Pedicini (M5S) su nuove regole europee medicinali veterinari

 “Il Parlamento Europeo ha approvato, in seduta plenaria a Strasburgo, la nuova regolamentazione europea sui farmaci veterinari. Ci saranno nuove regole a cui gli Stati devono adeguarsi per il 2022 che disciplinano l’uso degli antibiotici negli allevamenti per rendere ancora più sano il cibo”. Lo afferma in un comunicato l’eurodeputato del M5S, Piernicola Pedicini. “Secondo i nuovi dettami europei – prosegue – i medicinali veterinari non dovranno essere impiegati per controbilanciare il cattivo stato degli animali da allevamento o per accelerarne la crescita.
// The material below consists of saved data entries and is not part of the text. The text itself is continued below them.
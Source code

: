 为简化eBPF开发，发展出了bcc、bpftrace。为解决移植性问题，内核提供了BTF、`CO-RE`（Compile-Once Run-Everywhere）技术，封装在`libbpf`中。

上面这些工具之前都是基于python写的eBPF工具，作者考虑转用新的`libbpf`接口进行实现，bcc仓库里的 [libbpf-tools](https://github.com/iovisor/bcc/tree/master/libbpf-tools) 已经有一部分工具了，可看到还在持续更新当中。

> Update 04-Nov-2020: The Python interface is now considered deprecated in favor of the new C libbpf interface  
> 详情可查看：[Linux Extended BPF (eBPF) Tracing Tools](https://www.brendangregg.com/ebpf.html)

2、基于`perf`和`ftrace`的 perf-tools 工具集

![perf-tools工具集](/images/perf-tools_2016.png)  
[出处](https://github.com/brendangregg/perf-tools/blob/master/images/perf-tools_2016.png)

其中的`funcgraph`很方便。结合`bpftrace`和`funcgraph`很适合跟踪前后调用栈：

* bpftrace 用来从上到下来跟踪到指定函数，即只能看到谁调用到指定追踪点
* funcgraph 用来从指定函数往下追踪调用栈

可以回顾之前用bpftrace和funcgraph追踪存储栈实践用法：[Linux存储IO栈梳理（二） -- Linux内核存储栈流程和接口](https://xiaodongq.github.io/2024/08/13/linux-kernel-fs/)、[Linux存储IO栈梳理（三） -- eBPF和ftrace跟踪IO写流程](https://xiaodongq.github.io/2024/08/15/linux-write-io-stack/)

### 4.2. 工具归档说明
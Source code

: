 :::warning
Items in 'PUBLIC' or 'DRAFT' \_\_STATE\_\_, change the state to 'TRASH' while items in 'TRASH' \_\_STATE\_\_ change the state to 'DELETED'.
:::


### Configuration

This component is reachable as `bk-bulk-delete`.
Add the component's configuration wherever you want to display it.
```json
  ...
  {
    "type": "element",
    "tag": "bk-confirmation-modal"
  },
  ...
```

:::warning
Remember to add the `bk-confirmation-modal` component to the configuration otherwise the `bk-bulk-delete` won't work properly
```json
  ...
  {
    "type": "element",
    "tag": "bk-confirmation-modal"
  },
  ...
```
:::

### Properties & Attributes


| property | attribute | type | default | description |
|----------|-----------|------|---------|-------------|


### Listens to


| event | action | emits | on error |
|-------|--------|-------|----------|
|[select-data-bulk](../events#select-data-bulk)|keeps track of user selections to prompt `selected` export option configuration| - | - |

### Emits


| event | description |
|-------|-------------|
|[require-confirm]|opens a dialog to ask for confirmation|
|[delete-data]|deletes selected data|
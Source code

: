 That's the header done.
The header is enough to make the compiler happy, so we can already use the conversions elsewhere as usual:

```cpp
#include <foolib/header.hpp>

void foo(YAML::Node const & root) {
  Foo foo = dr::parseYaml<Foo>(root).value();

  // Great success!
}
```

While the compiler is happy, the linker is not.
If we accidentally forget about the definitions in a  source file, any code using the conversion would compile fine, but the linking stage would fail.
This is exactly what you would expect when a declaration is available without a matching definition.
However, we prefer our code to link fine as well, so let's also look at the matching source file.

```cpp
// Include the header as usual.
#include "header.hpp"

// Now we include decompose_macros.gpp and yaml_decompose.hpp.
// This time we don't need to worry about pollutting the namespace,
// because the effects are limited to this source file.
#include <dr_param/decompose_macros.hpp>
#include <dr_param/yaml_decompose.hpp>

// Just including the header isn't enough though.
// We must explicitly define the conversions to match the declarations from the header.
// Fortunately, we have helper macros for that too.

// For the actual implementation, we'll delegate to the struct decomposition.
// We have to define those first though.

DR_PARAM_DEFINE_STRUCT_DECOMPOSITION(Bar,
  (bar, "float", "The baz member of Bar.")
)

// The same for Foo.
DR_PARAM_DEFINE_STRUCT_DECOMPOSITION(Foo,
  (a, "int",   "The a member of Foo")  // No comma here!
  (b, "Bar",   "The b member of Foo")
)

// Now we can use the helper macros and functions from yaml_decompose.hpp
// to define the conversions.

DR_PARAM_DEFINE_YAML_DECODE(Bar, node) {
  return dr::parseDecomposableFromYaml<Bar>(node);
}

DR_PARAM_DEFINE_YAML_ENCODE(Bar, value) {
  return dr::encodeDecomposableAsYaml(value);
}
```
L’obiettivo finale è quello di evitare che i consumatori entrino in contatto con i residui antibiotici nei prodotti alimentari e fare in modo che gli antibiotici continuino ad essere efficaci contro le infezioni. Il Centro europeo per il controllo delle malattie (ECDC) ha recentemente avvertito che i batteri negli esseri umani, negli alimenti e negli animali continuano a mostrare resistenza agli antimicrobici più diffusi. L’uso preventivo (o profilattico) degli antimicrobici sarà limitato agli animali presi singolarmente e solo nel caso in cui l’uso sia stato consentito e giustificato da un veterinario o quando c’è un elevato rischio di infezione. I trattamenti collettivi (uso metafilattico) saranno permessi solo quando non ci sono valide alternative esistenti e dopo un’idonea motivazione da parte del veterinario e alcuni antibiotici saranno riservati per il solo trattamento umano”.
“Con il voto di Strasburgo – dichiara l’eurodeputato del M5s Piernicola Pedicini – si cambia approccio nel campo della medicina veterinaria: salute umana e salute animale sono strettamente legate, ciò che fa male agli animali può essere trasmesso all’uomo e il 70 per cento delle malattie infettive sono comuni ad animali ed esseri umani”. “Il trend che abbiamo voluto stabilire è passare da una cultura di allevamenti intensivi in cui tutti gli animali ricevono medicine, anche se stanno bene, a una cura individuale proprio come si fa per gli uomini. Non sarà più possibile dare agli animali antibiotici per farli crescere e i nostri allevatori non dovranno subire la concorrenza sleale di chi all’estero produce animali con mangimi imbottiti di antibiotici solo per far crescere gli animali, o per limitare il numero dei capi abbattuti per malattia e fare più profitti sulla pelle dei consumatori e alle spalle degli allevatori onesti”.
“I medici veterinari – continua il coordinatore M5S della Commissione ambiente e sanità – sono una parte importante di questa normativa: solo loro possono indicare quando le greggi o le mandrie e i singoli capi devono effettivamente essere curati con antibiotici e dovranno sempre motivare le prescrizioni veterinarie”. “Contro la resistenza antibiotica – conclude il parlamentare europeo Piernicola Pedicini – esistono alcuni medicinali che saranno riservati solo agli uomini, perché se dati agli animali, farebbero correre il rischio di far innalzare la soglia di resistenza antibiotica e quindi potrebbero poi non essere più efficaci nel curare né gli animali né gli uomini”.